中小企業のSDGs取り組み状況は?会社でできることって何?

2015年に国連サミットで採択されて以来、SDGsは世界中で取り組みが進んでいます。2019年頃まで日本におけるSDGsの認知は遅れていましたが、今や状況は一変

SDGsの認知度は高まり、取り組みに乗り出す中小企業が増えつつあります。そこで今回は、SDGsを取り巻く中小企業の取り組み状況や、実情について見ていきましょう

中小企業の取り組み状況

一般財団法人日本立地センターの調査によると、2018年の段階でSDGsを認知している中小企業は全体の15%程度でした。

それが2020年になると、SDGsを認知している中小企業の割合は、約50%まで増えたという調査結果が出ています

また、帝国データバンクが2020年に実施した調査では、SDGsの意義を理解した上で取り組んでいると回答した企業は全体の約24%でした。

その一方でSDGsの意味を理解していない、あるいは理解していてもまだ取り組んでいないと回答した企業は、約47%という結果も出ています。

SDGsは、2030年までに達成すべき具体的な目標を掲げた、世界共通の概念です。

2020年時点における企業間での認知度が約半分、積極的に取り組んでいる企業が約25%という事実を鑑みると、日本が2030年までにSDGsの目標をクリア出来るか否かは、これからの中小企業の努力にかかっているといえるでしょう。

中小企業の具体的な取り組み事例

SDGsの意味や重要性を理解した上で、実際に自分たちに何ができるのか具体的なイメージが湧かないという人も多いでしょう。

SDGsには17の目標および169のターゲットが設定されており、現在取り組みに参加している中小企業は、それぞれの分野で出来ることから始めています

最初から大きな目標を掲げるのではなく、スモールスタートで構わないのです。
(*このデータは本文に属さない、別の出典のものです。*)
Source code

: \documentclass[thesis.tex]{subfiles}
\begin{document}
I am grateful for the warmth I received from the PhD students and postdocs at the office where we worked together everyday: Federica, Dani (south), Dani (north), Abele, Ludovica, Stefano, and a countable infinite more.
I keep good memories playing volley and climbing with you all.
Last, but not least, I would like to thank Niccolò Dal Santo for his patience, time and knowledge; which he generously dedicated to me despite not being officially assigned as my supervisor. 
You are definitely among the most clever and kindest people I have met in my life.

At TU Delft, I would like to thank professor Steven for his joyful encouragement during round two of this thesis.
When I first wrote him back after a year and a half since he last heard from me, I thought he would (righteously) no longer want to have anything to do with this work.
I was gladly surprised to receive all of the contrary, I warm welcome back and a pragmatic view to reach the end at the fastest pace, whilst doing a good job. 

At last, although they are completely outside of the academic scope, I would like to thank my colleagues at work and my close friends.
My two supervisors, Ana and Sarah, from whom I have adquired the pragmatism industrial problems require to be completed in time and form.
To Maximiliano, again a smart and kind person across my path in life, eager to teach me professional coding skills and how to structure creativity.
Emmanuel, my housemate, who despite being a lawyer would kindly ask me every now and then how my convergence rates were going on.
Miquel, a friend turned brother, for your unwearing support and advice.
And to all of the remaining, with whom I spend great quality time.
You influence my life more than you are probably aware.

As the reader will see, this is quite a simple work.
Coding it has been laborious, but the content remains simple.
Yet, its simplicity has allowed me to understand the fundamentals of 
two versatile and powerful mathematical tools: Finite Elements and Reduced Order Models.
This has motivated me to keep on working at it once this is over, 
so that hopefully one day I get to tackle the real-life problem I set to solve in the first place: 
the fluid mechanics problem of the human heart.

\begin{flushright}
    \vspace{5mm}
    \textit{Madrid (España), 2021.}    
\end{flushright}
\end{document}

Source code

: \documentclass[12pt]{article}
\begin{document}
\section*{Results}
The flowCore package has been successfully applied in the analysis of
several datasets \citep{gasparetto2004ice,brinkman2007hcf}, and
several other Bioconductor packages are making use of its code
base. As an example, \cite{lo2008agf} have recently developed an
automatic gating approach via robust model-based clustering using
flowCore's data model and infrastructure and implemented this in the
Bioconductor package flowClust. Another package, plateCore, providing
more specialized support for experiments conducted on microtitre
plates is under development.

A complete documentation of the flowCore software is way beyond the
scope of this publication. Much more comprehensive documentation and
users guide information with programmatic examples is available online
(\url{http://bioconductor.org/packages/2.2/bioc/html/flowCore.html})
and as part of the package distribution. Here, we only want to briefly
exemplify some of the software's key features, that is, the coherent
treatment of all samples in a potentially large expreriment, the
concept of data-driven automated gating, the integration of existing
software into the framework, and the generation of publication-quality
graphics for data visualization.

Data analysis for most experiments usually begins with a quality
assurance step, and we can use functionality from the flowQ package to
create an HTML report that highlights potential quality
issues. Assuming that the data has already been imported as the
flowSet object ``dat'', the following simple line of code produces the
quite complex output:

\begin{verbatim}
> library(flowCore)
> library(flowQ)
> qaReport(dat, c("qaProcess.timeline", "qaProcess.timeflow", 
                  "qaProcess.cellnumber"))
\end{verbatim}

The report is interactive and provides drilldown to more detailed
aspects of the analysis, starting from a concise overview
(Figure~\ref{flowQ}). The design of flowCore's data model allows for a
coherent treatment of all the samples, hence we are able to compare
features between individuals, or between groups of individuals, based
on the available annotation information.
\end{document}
以下では中小企業が会社でできることの例として、実際の取り組み事例をご紹介します。

三藤株式会社(製造・販売業)

大阪府吹田市にある三藤株式会社は、SDGsへの取り組みをアピールするバッジやワッペンの製造・販売を手がけています。

公益財団法人地球環境センターをはじめとする関連団体からの依頼を受け、再生紙やペットボトルを再生利用したポリエステルなど、持続可能な再生素材を製品の材料に採用しているそうです。

また、パキスタン・中国にある提携先工場では、賃金アップにも取り組むことで、持続可能な労働力の確保、ひいては子どもたちの教育環境整備にも貢献しています。

株式会社山翠舎(建築業)

株式会社山翠舎は長野県長野市に拠点を構える建築業者であり、腕利きの職人が多数在籍しています。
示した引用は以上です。